Appeal from Marshall District Court. — B.O. TANKERSLEY, Judge.
This is a proceeding in probate. The dispute is over the question of attorney fees. The administrator complains of the attorney fees charged by her attorney and paid to him by her. She prays an order of the court requiring the attorney to return the fees received by him. Upon trial, the court dismissed her petition, and she appeals. — Affirmed.
C.H.E. Boardman, for appellant.
F.L. Meeker and C.H. Van Law, for appellees.
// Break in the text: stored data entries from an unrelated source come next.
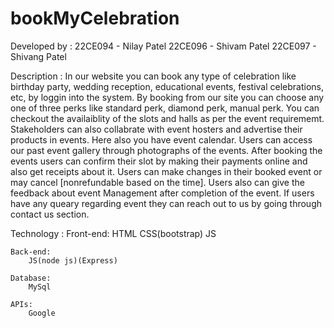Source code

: # bookMyCelebration
Developed by : 22CE094 - Nilay Patel
	       22CE096 - Shivam Patel
	       22CE097 - Shivang Patel

Description : 
In our website you can book any type of celebration like birthday party, wedding reception, educational events, festival celebrations, etc, by loggin into the system. By booking from our site you can choose any one of three perks like standard perk, diamond perk, manual perk. You can checkout the availaiblity of the slots and halls as per the event requirememt. Stakeholders can also collabrate with event hosters and advertise their products in events. Here also you have event calendar. Users can access our past event gallery through photographs of the events.
After booking the events users can confirm their slot by making their payments online and also get receipts about it. Users can make changes in their booked event or may cancel [nonrefundable based on the time]. Users also can give the feedback about event Management after completion of the event. If users have any queary regarding event they can reach out to us by going through contact us section.


Technology : 
	Front-end:
		HTML
		CSS(bootstrap)
		JS
	
	Back-end:
		JS(node js)(Express)

	Database:
		MySql

	APIs:
		Google 
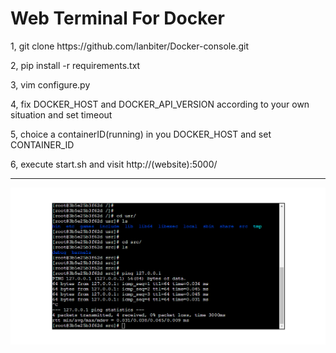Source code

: <h1>Web Terminal For Docker</h1>

<p>1, git clone https://github.com/lanbiter/Docker-console.git</p>
<p>2, pip install -r requirements.txt</p>
<p>3, vim configure.py</p>
<p>4, fix DOCKER_HOST and DOCKER_API_VERSION according to your own situation and set timeout</p>
<p>5, choice a containerID(running) in you DOCKER_HOST and set CONTAINER_ID</p>
<p>6, execute start.sh and visit http://(website):5000/</p>
<hr>
<img src='static/show.png'>
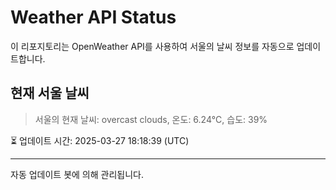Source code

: 
# Weather API Status

이 리포지토리는 OpenWeather API를 사용하여 서울의 날씨 정보를 자동으로 업데이트합니다.

## 현재 서울 날씨
> 서울의 현재 날씨: overcast clouds, 온도: 6.24°C, 습도: 39%

⏳ 업데이트 시간: 2025-03-27 18:18:39 (UTC)

---
자동 업데이트 봇에 의해 관리됩니다.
The appellant, Lena Olson Jones, is the administrator with will annexed of the estate of Isaac Olson, deceased. She became such administrator shortly after the death of her testate in 1925. The appellee, Meeker, acted as her attorney for several years. Later friction (not over the attorney fees) resulted in the discharge or withdrawal of Meeker and in the change of attitude on the part of the administrator.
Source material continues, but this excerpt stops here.